Now whats size oil cooler should you get? all depends. there is no perfect one, and as i am aware no set level of cooling percentage per style oil cooler. some even come with fans, but for the most part the avg J-driver will not need the fan cooled ones...

for transmissions. if you race, something like a 4-6 row cooler should be sufficient.

with engine oil coolers they are generally smaller most times but the tubes are thicker. so a 2-4 row one will normally work.

so dont go out and buy the biggest one you can find. find something that would seem appropriate or ask local speed shops or online suggestions of what you will need.

just an example:
during regular non winter driving before and after the transmission upgrades on my car, when on the gas hard and in AutoX my temps rose as high as 218 degrees. the max in the operating range, is 194 degrees. i was easily over 20 degrees. which on many sites reputable for fixing transmission, it shows that every 20 degrees over halfs the life of tranny fluid.

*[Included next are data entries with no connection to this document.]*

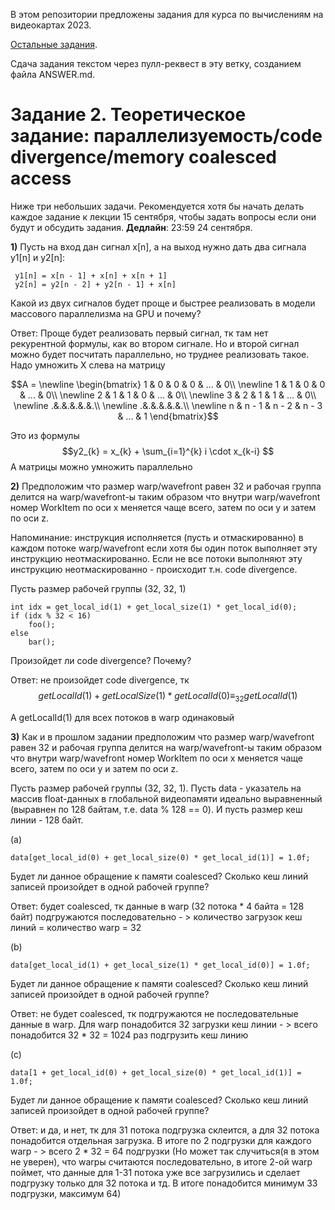В этом репозитории предложены задания для курса по вычислениям на видеокартах 2023.

[Остальные задания](https://github.com/GPGPUCourse/GPGPUTasks2023/).

Сдача задания текстом через пулл-реквест в эту ветку, созданием файла ANSWER.md.

# Задание 2. Теоретическое задание: параллелизуемость/code divergence/memory coalesced access

Ниже три небольших задачи. Рекомендуется хотя бы начать делать каждое задание к лекции 15 сентября, чтобы задать вопросы если они будут и обсудить задания. **Дедлайн**: 23:59 24 сентября.

**1)** Пусть на вход дан сигнал x[n], а на выход нужно дать два сигнала y1[n] и y2[n]:

```
 y1[n] = x[n - 1] + x[n] + x[n + 1]
 y2[n] = y2[n - 2] + y2[n - 1] + x[n]
```

Какой из двух сигналов будет проще и быстрее реализовать в модели массового параллелизма на GPU и почему?

Ответ:
Проще будет реализовать первый сигнал, тк там нет рекурентной формулы, как во втором сигнале.
Но и второй сигнал можно будет посчитать параллельно, но труднее реализовать такое. Надо умножить X слева на матрицу 

$$A = \newline \begin{bmatrix} 1 & 0 & 0 & 0 & ... & 0\\ \newline 1 & 1 & 0 & 0 & ... & 0\\ \newline 2 & 1 & 1 & 0 & ... & 0\\ \newline 3 & 2 & 1 & 1 & ... & 0\\ \newline .&.&.&.&.&.\\ \newline .&.&.&.&.&.\\ \newline n & n - 1 & n - 2 & n - 3 & ... & 1 \end{bmatrix}$$

  Это из формулы 
  $$y2_{k} = x_{k} + \sum_{i=1}^{k} i \cdot x_{k-i} $$
  А матрицы можно умножить параллельно

**2)** Предположим что размер warp/wavefront равен 32 и рабочая группа делится
 на warp/wavefront-ы таким образом что внутри warp/wavefront
 номер WorkItem по оси x меняется чаще всего, затем по оси y и затем по оси z.

Напоминание: инструкция исполняется (пусть и отмаскированно) в каждом потоке warp/wavefront если хотя бы один поток выполняет эту инструкцию неотмаскированно. Если не все потоки выполняют эту инструкцию неотмаскированно - происходит т.н. code divergence.

Пусть размер рабочей группы (32, 32, 1)

```
int idx = get_local_id(1) + get_local_size(1) * get_local_id(0);
if (idx % 32 < 16)
    foo();
else
    bar();
```

Произойдет ли code divergence? Почему?

Ответ: не произойдет code divergence, тк 
$$getLocalId(1) + getLocalSize(1) * getLocalId(0) \equiv _{32} getLocalId(1)$$

А getLocalId(1) для всех потоков в warp одинаковый

**3)** Как и в прошлом задании предположим что размер warp/wavefront равен 32 и рабочая группа делится
 на warp/wavefront-ы таким образом что внутри warp/wavefront
 номер WorkItem по оси x меняется чаще всего, затем по оси y и затем по оси z.

Пусть размер рабочей группы (32, 32, 1).
Пусть data - указатель на массив float-данных в глобальной видеопамяти идеально выравненный (выравнен по 128 байтам, т.е. data % 128 == 0). И пусть размер кеш линии - 128 байт.

(a)
```
data[get_local_id(0) + get_local_size(0) * get_local_id(1)] = 1.0f;
```

Будет ли данное обращение к памяти coalesced? Сколько кеш линий записей произойдет в одной рабочей группе?

Ответ: будет coalesced, тк данные в warp (32 потока * 4 байта = 128 байт) подгружаются последовательно - > количество загрузок кеш линий = количество warp = 32

(b)
```
data[get_local_id(1) + get_local_size(1) * get_local_id(0)] = 1.0f;
```

Будет ли данное обращение к памяти coalesced? Сколько кеш линий записей произойдет в одной рабочей группе?

Ответ: не будет coalesced, тк подгружаются не последовательные данные в warp. Для warp понадобится 32 загрузки кеш линии - > всего понадобится 32 * 32 = 1024 раз подгрузить кеш линию

(c)
```
data[1 + get_local_id(0) + get_local_size(0) * get_local_id(1)] = 1.0f;
```

Будет ли данное обращение к памяти coalesced? Сколько кеш линий записей произойдет в одной рабочей группе?

Ответ: и да, и нет, тк для 31 потока подгрузка склеится, а для 32 потока понадобится отдельная загрузка. В итоге по 2 подгрузки для каждого warp -  > всего 2 * 32 = 64 подгрузки
(Но может так случиться(я в этом не уверен), что warpы считаются последовательно, в итоге 2-ой warp поймет, что данные для 1-31 потока уже все загрузились и сделает подгрузку только для 32 потока и тд. В итоге понадобится минимум 33 подгрузки, максимум 64)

How does temperature affect transmission fluid life?

Automatic transmission fluid will provide 100,000 miles of service before oxidation occurs under normal operating temperatures of about 170F. Above normal operating temperatures, the oxidation rate doubles (useful life of fluid is cut in half) with each 20 increase in temperature.
The approximate life expectancy at various temperatures is as follows:

Temperature Life expectancy
175F 100,000 miles
195F 50,000 miles
212F 25,000 miles
235F 12,000 miles
255F 6,250 miles
275F 3,000 miles
295F 1,500 miles
315F 750 miles
335F 325 miles
355F 160 miles
375F 80 miles
390F 40 miles
415F Less than 30 minutes
This information clearly shows why transmission oil coolers and the various maintenance intervals are recommended for severe usage.

source of above chart credited to Niehoff and MANY other sites with the same chart. obviously someone knows something. consistency in sources is pretty much proof. Even Amsoil....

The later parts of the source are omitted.